Not as bright as it once was, the summer sun still burned its way through the smog surrounding them to warm Loren’s skin. Maybe it would feel different when she was out there for real, not training in some course hastily set up next to the runners’ base.

Her braid swung out behind her as she leapt over the simple fence in her path, using that momentum to roll over her shoulder beneath the next fence after it. Loren barely cleared that when a training staff came down from her right flank. Raising her wooden shield, it caught the blow in her stead with enough force to ripple down her arm. She pushed off from her crouched position to stand and force the staff away—which shouldn’t have worked half as well as it did. He was going easy on her and they both knew it.

No one asked him to.

He stepped into a wide, bracing stance, and narrowed green eyes at her as he squared his shoulders. If she struck, he was ready for it. And she was ready for that. Human men were generally muscular, well-built, and sturdy. Nothing like dwarves, but a far cry from elves like Loren. But she knew how to leverage her lithe build in her favor over his staunch one. That skill was years in the making by then. He jolted the staff’s end towards her to break her guard, Loren parried that end aside to make an opening, and he spun the other end of the staff up at her head. Ducking again, she jabbed her sparring sword upward towards his chest. With his relatively tall height for a human, that could be enough to stagger him, even without the rules of their training leaving him “wounded” by the blow.

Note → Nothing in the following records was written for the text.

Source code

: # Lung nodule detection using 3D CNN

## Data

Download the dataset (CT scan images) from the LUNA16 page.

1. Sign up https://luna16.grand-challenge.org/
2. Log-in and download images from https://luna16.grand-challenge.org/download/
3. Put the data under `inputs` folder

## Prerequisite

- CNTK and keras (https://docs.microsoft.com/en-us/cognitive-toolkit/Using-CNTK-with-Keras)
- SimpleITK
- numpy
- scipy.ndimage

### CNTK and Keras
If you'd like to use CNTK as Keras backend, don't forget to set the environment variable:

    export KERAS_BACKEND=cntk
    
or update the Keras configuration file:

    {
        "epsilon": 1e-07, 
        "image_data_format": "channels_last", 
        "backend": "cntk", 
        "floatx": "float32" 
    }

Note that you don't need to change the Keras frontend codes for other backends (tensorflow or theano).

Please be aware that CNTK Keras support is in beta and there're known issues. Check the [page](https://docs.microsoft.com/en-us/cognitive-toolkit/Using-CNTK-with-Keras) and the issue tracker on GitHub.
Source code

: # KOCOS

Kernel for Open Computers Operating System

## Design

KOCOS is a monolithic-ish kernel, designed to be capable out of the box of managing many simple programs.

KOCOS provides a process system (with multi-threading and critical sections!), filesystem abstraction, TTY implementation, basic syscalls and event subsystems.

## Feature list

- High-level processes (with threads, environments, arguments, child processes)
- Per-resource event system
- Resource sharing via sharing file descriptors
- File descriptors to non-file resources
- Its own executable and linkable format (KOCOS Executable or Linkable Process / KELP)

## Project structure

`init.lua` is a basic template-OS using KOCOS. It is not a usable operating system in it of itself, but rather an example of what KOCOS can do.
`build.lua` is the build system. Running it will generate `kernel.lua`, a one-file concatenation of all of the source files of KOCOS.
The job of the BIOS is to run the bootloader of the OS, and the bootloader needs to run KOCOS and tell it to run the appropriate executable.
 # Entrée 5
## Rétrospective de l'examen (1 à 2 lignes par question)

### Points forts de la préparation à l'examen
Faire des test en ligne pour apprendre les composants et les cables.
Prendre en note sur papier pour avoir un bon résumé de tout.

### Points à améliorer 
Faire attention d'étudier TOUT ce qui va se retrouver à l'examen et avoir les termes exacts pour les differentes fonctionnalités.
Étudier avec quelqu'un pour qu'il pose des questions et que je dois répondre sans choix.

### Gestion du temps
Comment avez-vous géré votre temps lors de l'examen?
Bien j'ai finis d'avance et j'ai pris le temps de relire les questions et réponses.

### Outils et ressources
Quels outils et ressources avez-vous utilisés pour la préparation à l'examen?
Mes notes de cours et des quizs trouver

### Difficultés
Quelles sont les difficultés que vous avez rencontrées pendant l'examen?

All that, and it was the soft-tipped arrow zipping by her to bounce off his chest that took him out of their mock run.

“Loren,” her trainee-in-arms called out, only barely looking out from behind his cover. Dwarves were hardy, but he knew better than to stand out in the open even if he could take the hit. As one of the defenders in their crew, that was more her job anyway.

With a sharp nod, she darted across the small field to his hedge.

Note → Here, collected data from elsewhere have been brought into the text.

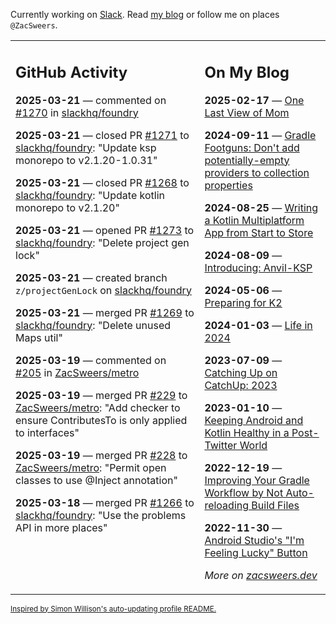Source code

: Currently working on [Slack](https://slack.com/). Read [my blog](https://zacsweers.dev/) or follow me on places `@ZacSweers`.

<table><tr><td valign="top" width="60%">

## GitHub Activity
<!-- githubActivity starts -->
**2025-03-21** — commented on [#1270](https://github.com/slackhq/foundry/pull/1270#issuecomment-2744197454) in [slackhq/foundry](https://github.com/slackhq/foundry)

**2025-03-21** — closed PR [#1271](https://github.com/slackhq/foundry/pull/1271) to [slackhq/foundry](https://github.com/slackhq/foundry): "Update ksp monorepo to v2.1.20-1.0.31"

**2025-03-21** — closed PR [#1268](https://github.com/slackhq/foundry/pull/1268) to [slackhq/foundry](https://github.com/slackhq/foundry): "Update kotlin monorepo to v2.1.20"

**2025-03-21** — opened PR [#1273](https://github.com/slackhq/foundry/pull/1273) to [slackhq/foundry](https://github.com/slackhq/foundry): "Delete project gen lock"

**2025-03-21** — created branch `z/projectGenLock` on [slackhq/foundry](https://github.com/slackhq/foundry)

**2025-03-21** — merged PR [#1269](https://github.com/slackhq/foundry/pull/1269) to [slackhq/foundry](https://github.com/slackhq/foundry): "Delete unused Maps util"

**2025-03-19** — commented on [#205](https://github.com/ZacSweers/metro/issues/205#issuecomment-2738079314) in [ZacSweers/metro](https://github.com/ZacSweers/metro)

**2025-03-19** — merged PR [#229](https://github.com/ZacSweers/metro/pull/229) to [ZacSweers/metro](https://github.com/ZacSweers/metro): "Add checker to ensure ContributesTo is only applied to interfaces"

**2025-03-19** — merged PR [#228](https://github.com/ZacSweers/metro/pull/228) to [ZacSweers/metro](https://github.com/ZacSweers/metro): "Permit open classes to use @Inject annotation"

**2025-03-18** — merged PR [#1266](https://github.com/slackhq/foundry/pull/1266) to [slackhq/foundry](https://github.com/slackhq/foundry): "Use the problems API in more places"
<!-- githubActivity ends -->
</td><td valign="top" width="40%">

## On My Blog
<!-- blog starts -->
**2025-02-17** — [One Last View of Mom](https://www.zacsweers.dev/one-last-view-of-mom/)

**2024-09-11** — [Gradle Footguns: Don't add potentially-empty providers to collection properties](https://www.zacsweers.dev/gradle-footgun-adding-empty-providers-to-collection-properties/)

**2024-08-25** — [Writing a Kotlin Multiplatform App from Start to Store](https://www.zacsweers.dev/writing-a-kotlin-multiplatform-app-from-start-to-store/)

**2024-08-09** — [Introducing: Anvil-KSP](https://www.zacsweers.dev/introducing-anvil-ksp/)

**2024-05-06** — [Preparing for K2](https://www.zacsweers.dev/preparing-for-k2/)

**2024-01-03** — [Life in 2024](https://www.zacsweers.dev/life-in-2024/)

**2023-07-09** — [Catching Up on CatchUp: 2023](https://www.zacsweers.dev/catching-up-on-catchup-2023/)

**2023-01-10** — [Keeping Android and Kotlin Healthy in a Post-Twitter World](https://www.zacsweers.dev/keeping-android-healthy/)

**2022-12-19** — [Improving Your Gradle Workflow by Not Auto-reloading Build Files](https://www.zacsweers.dev/improving-your-workflow-by-not-auto-reloading-build-files/)

**2022-11-30** — [Android Studio's "I'm Feeling Lucky" Button](https://www.zacsweers.dev/android-studios-im-feeling-lucky-button/)
<!-- blog ends -->
_More on [zacsweers.dev](https://zacsweers.dev/)_
</td></tr></table>

<sub><a href="https://simonwillison.net/2020/Jul/10/self-updating-profile-readme/">Inspired by Simon Willison's auto-updating profile README.</a></sub>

“Thanks,” she offered and he smiled, knocking another arrow.

“Who’s counting?”

“They are.” Noyo, of course. As one of the first runners in Brook Mills, they helped prepare others for the transformed world. That was only two months ago now. It felt longer. They weren’t the most capable runner, according to the village, but they were the best teacher. Patient but firm, they were both realistic and encouraging in their lessons. The townspeople would have to agree to disagree with Loren on the first part.

Noyo waited on the porch, still decorated from the building’s days as an inn, and sand fell through an hourglass next to them on a weathered handrail.

“Right.”

“Wait—” Too late, Loren reached for him as his path sent him tumbling into one the shallow pitfall traps the trained runners set up. Shallow for her, anyway. She could just barely meet his worried gaze, brows knit and forehead smeared with dirt from his fall.

“Don’t go.”

He’d never make it out of there alone. Glancing up to the hourglass, Loren couldn’t make out how much time was left. Not a good sign. The third trainee had gone ahead from the very beginning, and she was already waiting at the end goal, tossing a magic ball of light back and forth in her hands as she waited. Loren frowned at her. If anyone deserved to fall into a ditch, it was that woman.

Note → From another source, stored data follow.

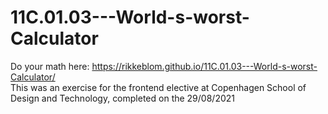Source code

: # 11C.01.03---World-s-worst-Calculator
Do your math here: https://rikkeblom.github.io/11C.01.03---World-s-worst-Calculator/ <br>
This was an exercise for the frontend elective at Copenhagen School of Design and Technology, completed on the 29/08/2021
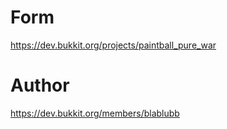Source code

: # Form

https://dev.bukkit.org/projects/paintball_pure_war

# Author

https://dev.bukkit.org/members/blablubb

“I’ll get you out.” Grabbing some rope left on the ground as part of the mock wreckage they could find out there, Loren tied a quick knot, familiar from so much repetition, and tossed the rope down to him. Reaching down, she explained the first step. “The bow.”

He wasted no time passing that up, then climbing his way up as she stood guard. No one was left to threaten them, but that wasn’t the point of this test. She had to prove herself a good runner in all circumstances. So Loren would defend him until he was safe, and the fence post anchored him much better than she ever could.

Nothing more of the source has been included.